Most residents of Hollywood are very aware of the housing market correction (or crash, depending upon whom you ask) and are watching housing prices closely. We have received many questions about “the bottom” and when our mega buyer’s market will again allow a seller to collect gains on a sale around here. Oddly, what we are not hearing much about is the current debate in congress about QRM and MID, both of which will certainly affect recovery of the housing market.
Ah! More acronyms?
The Mortgage Interest Deduction (MID) has been a part of our national tax code in varying forms since 1913, facilitating home ownership by reducing the carrying costs of owning a home. Simply stated, a homeowner can deduct mortgage interest paid. This tax incentive is one of the deductions that a deficit-focused Congress is considering scaling back or eliminating completely for certain tax brackets.
The Obama administration wants to reduce the MID for households making more than $250,000, estimating a $318 billion gain from such a change over the next 10 years. But Congress is not so sure, and it’s now a hotly debated topic in Washington.
The more hotly debated, and perhaps higher-stakes issue, is a proposed change related to QRMs, Qualified Residential Mortgages. A banking reform rule proposed by the FDIC and Federal Reserve in April of this year would require a 20 percent minimum down payment on residential mortgage loans in addition to other criteria. Regulators maintain that higher down payment loans perform better than lower ones. It stands to reason. But some mortgage industry studies also show a minimal difference in exchange for a potentially big loss of sales.
The main issue for dissenters is the timing and end-costs of such a change. Raising a 20 percent down payment is a challenge for even many highly qualified buyers in today’s economy. Since much lower down payments are available to qualified buyers and the housing market remains sluggish, the concern is that higher down payments would prompt more home-sales slowdown in an economy whose own recovery hinges significantly on housing’s recovery.
Other QRM rules, from credit worthiness to income requirements, have widespread support as common-sense lending practices that align with the original intent of the Dodd-Frank Act for bank reform. But when the FDIC and Federal Reserve came out with this add-on, conflict arose.

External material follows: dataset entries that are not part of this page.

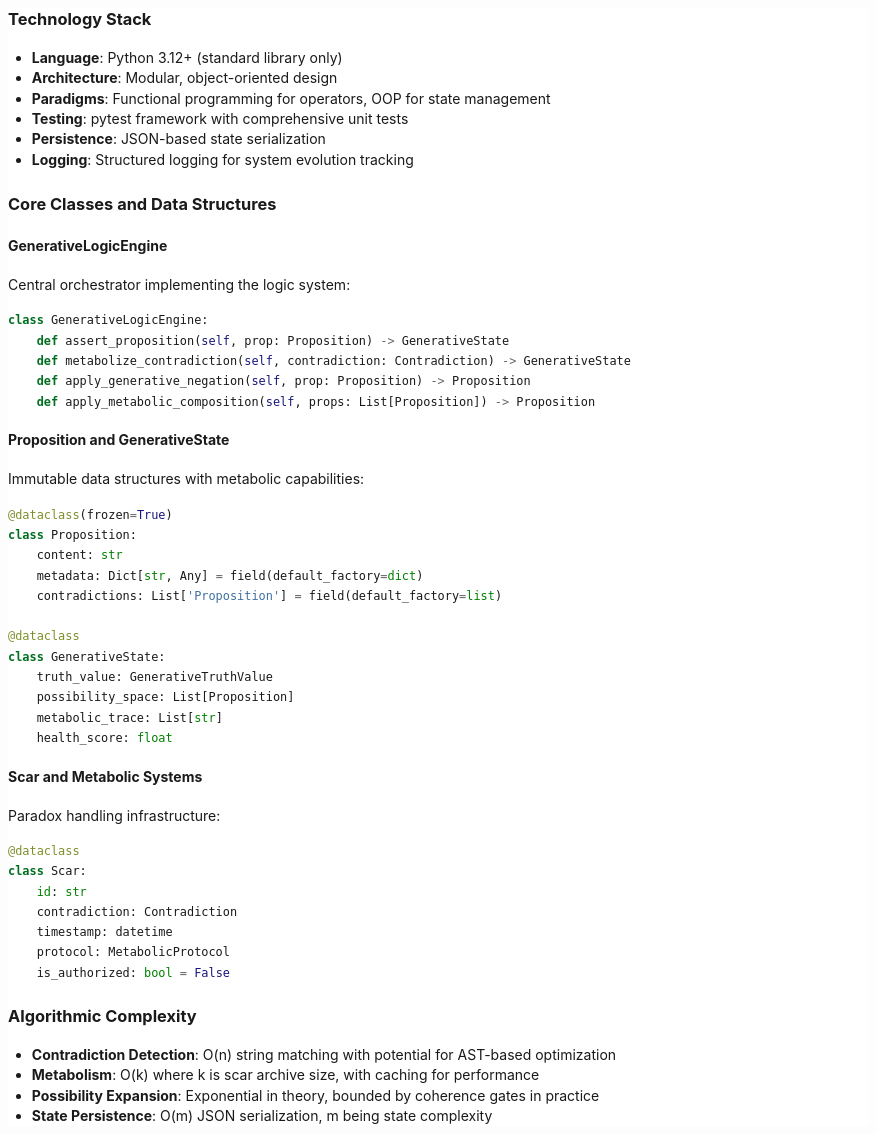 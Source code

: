 ### Technology Stack
- **Language**: Python 3.12+ (standard library only)
- **Architecture**: Modular, object-oriented design
- **Paradigms**: Functional programming for operators, OOP for state management
- **Testing**: pytest framework with comprehensive unit tests
- **Persistence**: JSON-based state serialization
- **Logging**: Structured logging for system evolution tracking

### Core Classes and Data Structures

#### GenerativeLogicEngine
Central orchestrator implementing the logic system:
```python
class GenerativeLogicEngine:
    def assert_proposition(self, prop: Proposition) -> GenerativeState
    def metabolize_contradiction(self, contradiction: Contradiction) -> GenerativeState
    def apply_generative_negation(self, prop: Proposition) -> Proposition
    def apply_metabolic_composition(self, props: List[Proposition]) -> Proposition
```

#### Proposition and GenerativeState
Immutable data structures with metabolic capabilities:
```python
@dataclass(frozen=True)
class Proposition:
    content: str
    metadata: Dict[str, Any] = field(default_factory=dict)
    contradictions: List['Proposition'] = field(default_factory=list)

@dataclass
class GenerativeState:
    truth_value: GenerativeTruthValue
    possibility_space: List[Proposition]
    metabolic_trace: List[str]
    health_score: float
```

#### Scar and Metabolic Systems
Paradox handling infrastructure:
```python
@dataclass
class Scar:
    id: str
    contradiction: Contradiction
    timestamp: datetime
    protocol: MetabolicProtocol
    is_authorized: bool = False
```

### Algorithmic Complexity

- **Contradiction Detection**: O(n) string matching with potential for AST-based optimization
- **Metabolism**: O(k) where k is scar archive size, with caching for performance
- **Possibility Expansion**: Exponential in theory, bounded by coherence gates in practice
- **State Persistence**: O(m) JSON serialization, m being state complexity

According to the proposed definition, QRM borrowers would have to:
• Put at least 20 percent down to buy a home, have at least 25 percent in equity to refinance, have at least 30 percent in equity for a cash-out refinance.

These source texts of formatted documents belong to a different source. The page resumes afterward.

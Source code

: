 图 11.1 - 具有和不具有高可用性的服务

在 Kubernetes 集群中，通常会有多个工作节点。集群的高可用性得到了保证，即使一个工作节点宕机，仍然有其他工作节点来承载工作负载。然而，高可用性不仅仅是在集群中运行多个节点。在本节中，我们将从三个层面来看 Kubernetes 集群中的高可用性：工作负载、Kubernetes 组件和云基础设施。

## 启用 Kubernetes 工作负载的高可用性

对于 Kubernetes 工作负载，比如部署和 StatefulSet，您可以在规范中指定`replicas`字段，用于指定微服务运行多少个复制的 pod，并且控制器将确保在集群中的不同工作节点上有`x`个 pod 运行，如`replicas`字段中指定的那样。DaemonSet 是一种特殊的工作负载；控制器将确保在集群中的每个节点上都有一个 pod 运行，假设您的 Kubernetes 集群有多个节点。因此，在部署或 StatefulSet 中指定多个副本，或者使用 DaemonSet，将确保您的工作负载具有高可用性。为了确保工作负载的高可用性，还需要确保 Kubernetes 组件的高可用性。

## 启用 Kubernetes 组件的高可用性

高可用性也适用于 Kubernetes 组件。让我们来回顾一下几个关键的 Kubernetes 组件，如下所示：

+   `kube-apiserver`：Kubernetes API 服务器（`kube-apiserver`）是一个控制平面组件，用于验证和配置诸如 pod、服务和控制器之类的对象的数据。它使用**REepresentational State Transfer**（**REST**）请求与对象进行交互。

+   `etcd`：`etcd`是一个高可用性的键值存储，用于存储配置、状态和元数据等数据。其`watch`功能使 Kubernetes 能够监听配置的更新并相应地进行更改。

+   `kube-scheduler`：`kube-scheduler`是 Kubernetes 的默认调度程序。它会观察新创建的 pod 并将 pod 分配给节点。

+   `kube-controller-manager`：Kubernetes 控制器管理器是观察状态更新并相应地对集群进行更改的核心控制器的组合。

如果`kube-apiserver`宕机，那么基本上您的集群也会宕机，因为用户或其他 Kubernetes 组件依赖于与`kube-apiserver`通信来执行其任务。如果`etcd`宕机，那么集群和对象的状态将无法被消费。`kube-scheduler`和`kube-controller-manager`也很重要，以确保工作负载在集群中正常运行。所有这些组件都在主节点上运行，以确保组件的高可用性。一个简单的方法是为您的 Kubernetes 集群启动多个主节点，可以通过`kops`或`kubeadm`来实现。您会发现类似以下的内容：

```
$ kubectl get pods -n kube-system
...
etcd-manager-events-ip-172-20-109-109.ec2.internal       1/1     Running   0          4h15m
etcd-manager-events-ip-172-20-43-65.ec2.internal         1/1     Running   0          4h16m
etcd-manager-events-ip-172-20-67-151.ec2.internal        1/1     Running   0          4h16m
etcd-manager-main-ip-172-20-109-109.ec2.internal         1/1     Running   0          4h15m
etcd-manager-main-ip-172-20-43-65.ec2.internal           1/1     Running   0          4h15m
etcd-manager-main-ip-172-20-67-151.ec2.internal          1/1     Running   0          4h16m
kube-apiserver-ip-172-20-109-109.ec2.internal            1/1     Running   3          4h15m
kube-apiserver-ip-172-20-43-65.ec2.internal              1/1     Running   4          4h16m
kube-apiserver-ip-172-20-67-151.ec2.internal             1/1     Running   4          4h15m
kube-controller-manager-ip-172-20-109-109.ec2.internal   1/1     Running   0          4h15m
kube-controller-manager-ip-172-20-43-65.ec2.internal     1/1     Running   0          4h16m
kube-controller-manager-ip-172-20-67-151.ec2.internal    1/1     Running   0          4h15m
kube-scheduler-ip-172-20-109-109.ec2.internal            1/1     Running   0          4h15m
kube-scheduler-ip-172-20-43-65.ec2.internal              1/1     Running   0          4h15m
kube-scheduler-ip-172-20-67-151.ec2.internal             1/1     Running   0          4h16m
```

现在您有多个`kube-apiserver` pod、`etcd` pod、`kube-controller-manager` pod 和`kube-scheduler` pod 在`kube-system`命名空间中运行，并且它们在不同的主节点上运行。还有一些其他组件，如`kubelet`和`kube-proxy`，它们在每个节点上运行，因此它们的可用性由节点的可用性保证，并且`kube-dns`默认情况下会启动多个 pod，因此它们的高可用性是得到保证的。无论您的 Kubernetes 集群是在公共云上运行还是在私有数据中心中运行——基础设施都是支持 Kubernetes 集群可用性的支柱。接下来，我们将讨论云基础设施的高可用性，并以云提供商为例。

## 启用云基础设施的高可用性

• Have house payments that don’t exceed 28 percent of before-tax income, and total monthly debt payments (house, credit cards, auto, student loans) couldn’t exceed 36 percent of before-tax income.
• Not have been 60 days delinquent on any debt payments in the last two years.
John Campbell R-Calif., along with U.S. Rep. Brad Sherman, D-Calif., drafted a heavily supported letter that says the current version of the QRM would price creditworthy first-time and minority buyers out of the market.
According to the National Association of Realtors (NAR), 60 percent of recent home buyers made less than a 20 percent down payment. CoreLogic (the contractor that performed statistical analysis for Congress on the issue) says 39 percent of home buyers in 2010 made a down payment of less than 20 percent. Other studies put the number somewhere in between. In any event, many of those loans would not have passed muster under QRM rules.
The Center for Responsible Lending says, based on average home prices, it would take 14 years for the typical American family to save enough money for a 20 percent down payment, longer for high-cost areas like California. But even if the QRM down payment was lowered to 10 percent, as some suggest, one in four homebuyers could still be priced out of the market based on the nearly 25 percent of home buyers in 2010 who paid less than 10 percent down, according to CoreLogic.
It may be all moot.
Credit rating agency DBRS said underwriting standards today already simulate QRMs. According to DBRS, today’s prime borrowers often must have an 80 percent loan-to-value ratio, a credit score of 680 to 720, two years’ worth of W-2 forms and re-verification of employment within 10 days of closing the loan.
No matter which side of the debate you find yourself on, we can definitely all agree that the days of no credit check, no money down, interest-only mortgage loans are long gone. Good riddance. Qualified buyers will take good care of their homes and make better neighbors for all of us.